Mais au bout de quelques semaines, je déclarai forfait. Car non content de manifester ouvertement sa jalousie — sa double jalousie puisqu’il éprouvait pour chacun de nous une amitié plus qu’exclusive —,Virgil cherchait sans cesse à nous prendre en défaut, au niveau des idées. Le moindre de nos propos, si anodin soit-il, était relevé, disséqué, critiqué, et débouchait sur d’horripilants ergotages. Il ne discutait pas, il accusait, son but étant de nous prouver par A+B que nous étions dans notre tort, point barre.
Certains adolescents imposent à leurs parents ce genre d’épreuve de force. Mais il avait trente ans, et nous guère plus.
Cette situation ne pouvait durer. Un jour où Sylvain s’était absenté, nous laissant tous deux en tête-à-tête, je craquai. Avec toute la diplomatie dont j’étais capable, j’expliquai à Virgil que nous avions besoin d’intimité, que 27 mètres carrés pour trois, c’était trop peu — d’autant que ma fille de six ans devait venir vivre avec nous, à la rentrée scolaire —, bref qu’il nous pompait l’air et que je souhaitais qu’il décanille
— Je n’ai rien contre toi, précisai-je hypocritement. Je te trouve très sympa, mais la cohabitation n’est plus possible. C’est une question d’espace vital, tu comprends ? Notre équilibre à tous trois en dépend.

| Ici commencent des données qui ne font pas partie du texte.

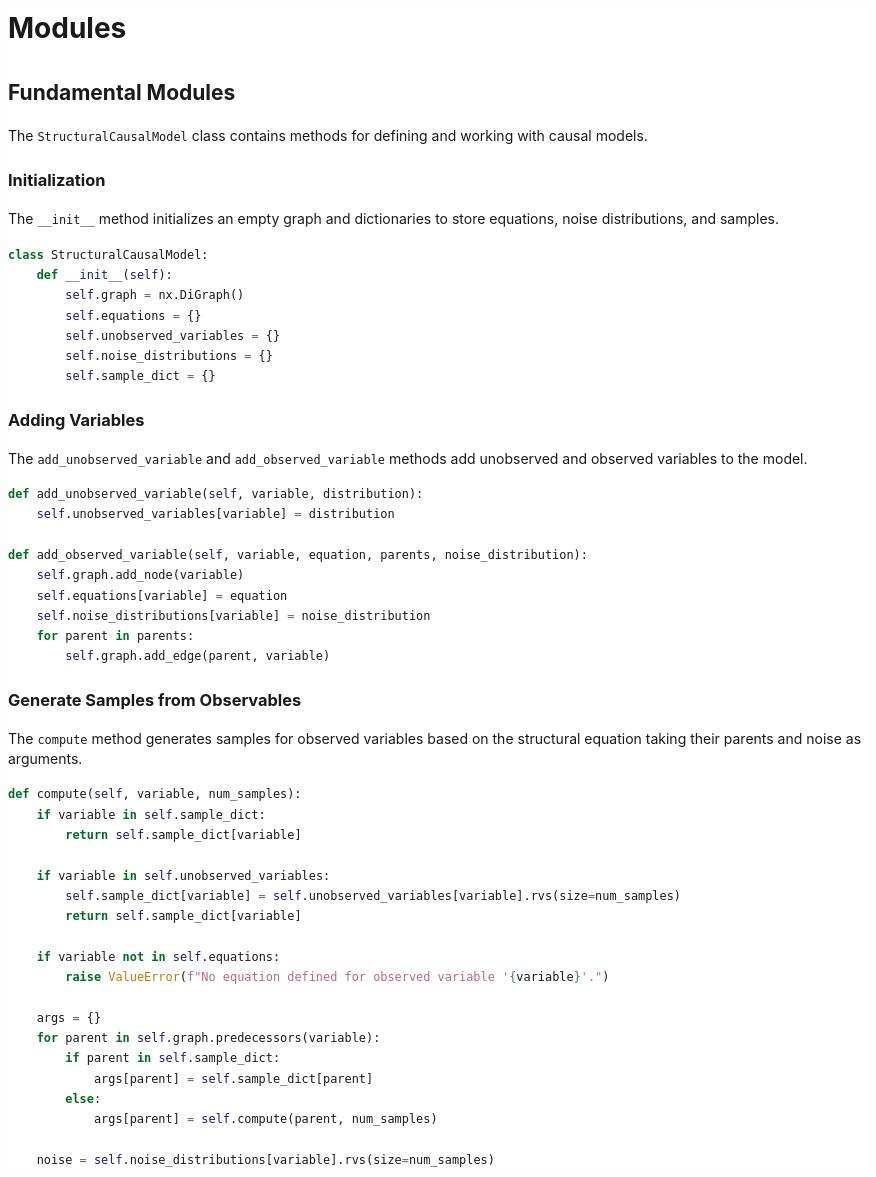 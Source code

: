 # Modules

## Fundamental Modules

The `StructuralCausalModel` class contains methods for defining and working with causal models.

### Initialization

The `__init__` method initializes an empty graph and dictionaries to store equations, noise distributions, and samples.

```python
class StructuralCausalModel:
    def __init__(self):
        self.graph = nx.DiGraph()
        self.equations = {}
        self.unobserved_variables = {}
        self.noise_distributions = {}
        self.sample_dict = {}

```

### Adding Variables

The `add_unobserved_variable` and `add_observed_variable` methods add unobserved and observed variables to the model.

```python
def add_unobserved_variable(self, variable, distribution):
    self.unobserved_variables[variable] = distribution

def add_observed_variable(self, variable, equation, parents, noise_distribution):
    self.graph.add_node(variable)
    self.equations[variable] = equation
    self.noise_distributions[variable] = noise_distribution
    for parent in parents:
        self.graph.add_edge(parent, variable)

```

### Generate Samples from Observables

The `compute` method generates samples for observed variables based on the structural equation taking their parents and noise as arguments. 

```python
def compute(self, variable, num_samples):
    if variable in self.sample_dict:
        return self.sample_dict[variable]

    if variable in self.unobserved_variables:
        self.sample_dict[variable] = self.unobserved_variables[variable].rvs(size=num_samples)
        return self.sample_dict[variable]

    if variable not in self.equations:
        raise ValueError(f"No equation defined for observed variable '{variable}'.")

    args = {}
    for parent in self.graph.predecessors(variable):
        if parent in self.sample_dict:
            args[parent] = self.sample_dict[parent]
        else:
            args[parent] = self.compute(parent, num_samples)

    noise = self.noise_distributions[variable].rvs(size=num_samples)
```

Il ne répondit pas. Il me regardait sans broncher, comme atteint de catatonie. Et j’eus beau plaider, tempêter, supplier, faire appel à sa dignité et l’exhorter à se conduire en adulte, il resta immobile, muré dans son silence.
Je finis par le planter là et aller me coucher, en proie à une culpabilité sans nom. Lorsque Sylvain rentra, aux alentours d’onze heures, il trouva Virgil assis, tout raide, dans le noir, et moi, en larmes dans mon lit. Il lui fallut au moins deux heures de palabres pour le décider à rentrer chez lui, en banlieue, et le restant de la nuit pour me rasséréner.
Nous apprîmes par la suite que, dès le lendemain, notre « vampire » avait élu domicile chez un autre couple qui divorça l’année suivante. Depuis, j’ignore ce qu’il est devenu.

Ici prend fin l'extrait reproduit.